Мысль воспользоваться слабостью Лозинского, его несчастьем показалась Ожогину гадкой.
— Ну-ну. Сразу и о неустойке, — сказал он. — Возьмите паузу, дождитесь госпожу Верде. А чтобы группа не простаивала… Есть у меня тут один плаксивый сценарий. — Он позвонил секретарше и отдал короткое распоряжение. — Сейчас принесут. Мелодрамка модного в прошлом крестьянского поэта, кудрявого друга американской танцовщицы. Если хотите, снимайте. Вот вам и передышка. Однако мелодрама — это женское лицо…
— Ах, Александр Федорович! — вскричал обрадованный Лозинский. — Лицо нарисуем, играть заставим.
— Ну, рисуйте, — ответил Ожогин. — Только, умоляю, не тащите никого из Художественного театра. Они сейчас на гастролях в Симферополе. Как начнут искать на площадке «зерно», толковать о предлагаемых обстоятельствах да рыдать в кадре настоящими слезами — хоть святых выноси! Зрители до этого еще не доросли. Возьмите кого-нибудь из новеньких, неизвестных, тогда можно будет урезать бюджет и за счет этого сократить долг ваших апшеронских съемок. Да, и вот еще что, — голос его стал жестким. — Съемки мелодрамы — за треть гонорара.
Выйдя на улицу, Лозинский присел на скамейку и пробежал глазами несколько страничек сценария. Здесь было все, чего он терпеть не мог: крестьянская жизнь, демоническая деревенская красавица, влюбившаяся в заезжего художника, лютый папаша, желающий приструнить дочку, утопившийся жених, а главное — избы, овины, свиньи, коровы, сарафаны и плисовые штаны.
Лекса снова охватила злость. Уж не вляпался ли он на этот раз еще хлеще?
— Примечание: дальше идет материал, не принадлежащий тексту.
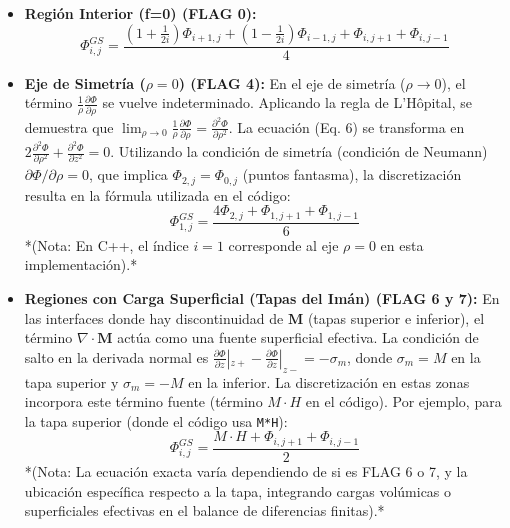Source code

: \begin{itemize}
    \item \textbf{Región Interior (f=0) (FLAG 0):}
    \begin{equation}
        \Phi_{i,j}^{GS} = \frac{\left(1 + \frac{1}{2i}\right)\Phi_{i+1,j} + \left(1 - \frac{1}{2i}\right)\Phi_{i-1,j} + \Phi_{i,j+1} + \Phi_{i,j-1}}{4}
    \end{equation}
    
    \item \textbf{Eje de Simetría ($\rho=0$) (FLAG 4):}
    En el eje de simetría ($\rho \to 0$), el término $\frac{1}{\rho}\frac{\partial \Phi}{\partial \rho}$ se vuelve indeterminado. Aplicando la regla de L'Hôpital, se demuestra que $\lim_{\rho \to 0} \frac{1}{\rho}\frac{\partial \Phi}{\partial \rho} = \frac{\partial^2 \Phi}{\partial \rho^2}$. La ecuación (Eq. 6) se transforma en $2\frac{\partial^2 \Phi}{\partial \rho^2} + \frac{\partial^2 \Phi}{\partial z^2} = 0$. Utilizando la condición de simetría (condición de Neumann) $\partial\Phi/\partial\rho = 0$, que implica $\Phi_{2,j} = \Phi_{0,j}$ (puntos fantasma), la discretización resulta en la fórmula utilizada en el código:
    \begin{equation}
        \Phi_{1,j}^{GS} = \frac{4\Phi_{2,j} + \Phi_{1,j+1} + \Phi_{1,j-1}}{6}
    \end{equation}
    *(Nota: En C++, el índice $i=1$ corresponde al eje $\rho=0$ en esta implementación).*

    \item \textbf{Regiones con Carga Superficial (Tapas del Imán) (FLAG 6 y 7):}
    En las interfaces donde hay discontinuidad de $\mathbf{M}$ (tapas superior e inferior), el término $\nabla \cdot \mathbf{M}$ actúa como una fuente superficial efectiva. La condición de salto en la derivada normal es $\frac{\partial\Phi}{\partial z}|_{z+} - \frac{\partial\Phi}{\partial z}|_{z-} = -\sigma_m$, donde $\sigma_m = M$ en la tapa superior y $\sigma_m = -M$ en la inferior. La discretización en estas zonas incorpora este término fuente (término $M\cdot H$ en el código). Por ejemplo, para la tapa superior (donde el código usa \texttt{M*H}):
    \begin{equation}
        \Phi_{i,j}^{GS} = \frac{M\cdot H + \Phi_{i,j+1} + \Phi_{i,j-1}}{2}
    \end{equation}
    *(Nota: La ecuación exacta varía dependiendo de si es FLAG 6 o 7, y la ubicación específica respecto a la tapa, integrando cargas volúmicas o superficiales efectivas en el balance de diferencias finitas).*
\end{itemize}


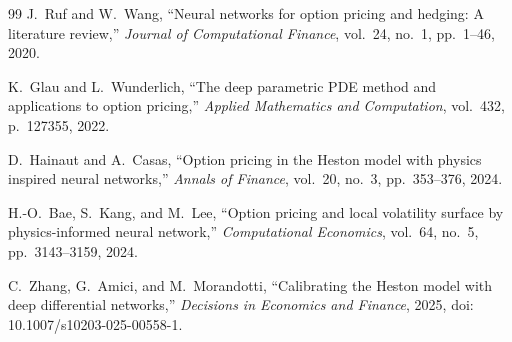 \documentclass[conference]{IEEEtran}
\begin{document}
\begin{thebibliography}{99}
 J.~Ruf and W.~Wang, ``Neural networks for option pricing and hedging: A literature review,'' \emph{Journal of Computational Finance}, vol.~24, no.~1, pp.~1--46, 2020.

 K.~Glau and L.~Wunderlich, ``The deep parametric PDE method and applications to option pricing,'' \emph{Applied Mathematics and Computation}, vol.~432, p.~127355, 2022.

 D.~Hainaut and A.~Casas, ``Option pricing in the Heston model with physics inspired neural networks,'' \emph{Annals of Finance}, vol.~20, no.~3, pp.~353--376, 2024.

 H.-O.~Bae, S.~Kang, and M.~Lee, ``Option pricing and local volatility surface by physics-informed neural network,'' \emph{Computational Economics}, vol.~64, no.~5, pp.~3143--3159, 2024.

 C.~Zhang, G.~Amici, and M.~Morandotti, ``Calibrating the Heston model with deep differential networks,'' \emph{Decisions in Economics and Finance}, 2025, doi: 10.1007/s10203-025-00558-1.

\end{thebibliography}
\end{document}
«Треть гонорара — это настоящее свинство», — думал он, шагая по парадизовской аллее в сторону бюро по найму актеров.
Он шел, чуть наклонясь вперед, как будто сопротивляясь ветру, дувшему в лицо.
Когда на съемках у него случались такие припадки, Ида говорила, что он похож на пьяного Пьеро. Однако в отличие от Пьеро злость приподнимала его над землей и давала силы.
Конторой, которая пригревала актеров, желающих пробиться на экран, заведовала дородная дама с характерным именем Олимпиада Ксенофонтовна. Она лично раскладывала фотографии, сотнями приходившие на адрес «Нового Парадиза», по ящикам, обустроенным по системе: внизу — характерные роли, клоунада, бурлеск, а чем выше — тем ближе к лирическим героям и героиням. Олимпиада Ксенофонтовна была высокого мнения о любви.
Лозинский пришел без предупреждения, один, без свиты, и Олимпиада растаяла.
Топоча слоновьими ногами, она вела его между шкафчиков березового дерева, открывала ящики, доставала фотографии, шелестела снимками, раскладывая их перед Лозинским, как пасьянс.